- [Exercise requirements]
Look for "dpdata original source" in the entries below. Then write out exactly the line that holds it and every line after it, to the last, and nothing else.

Source texts of formatted documents
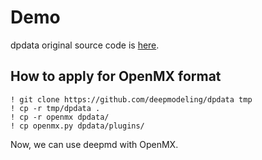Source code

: # Demo

dpdata original source code is [here](https://github.com/deepmodeling/dpdata/tree/master).

## How to apply for OpenMX format
```
! git clone https://github.com/deepmodeling/dpdata tmp
! cp -r tmp/dpdata .
! cp -r openmx dpdata/
! cp openmx.py dpdata/plugins/
```
Now, we can use deepmd with OpenMX.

- [Reply to the exercise]
dpdata original source code is [here](https://github.com/deepmodeling/dpdata/tree/master).

## How to apply for OpenMX format
```
! git clone https://github.com/deepmodeling/dpdata tmp
! cp -r tmp/dpdata .
! cp -r openmx dpdata/
! cp openmx.py dpdata/plugins/
```
Now, we can use deepmd with OpenMX.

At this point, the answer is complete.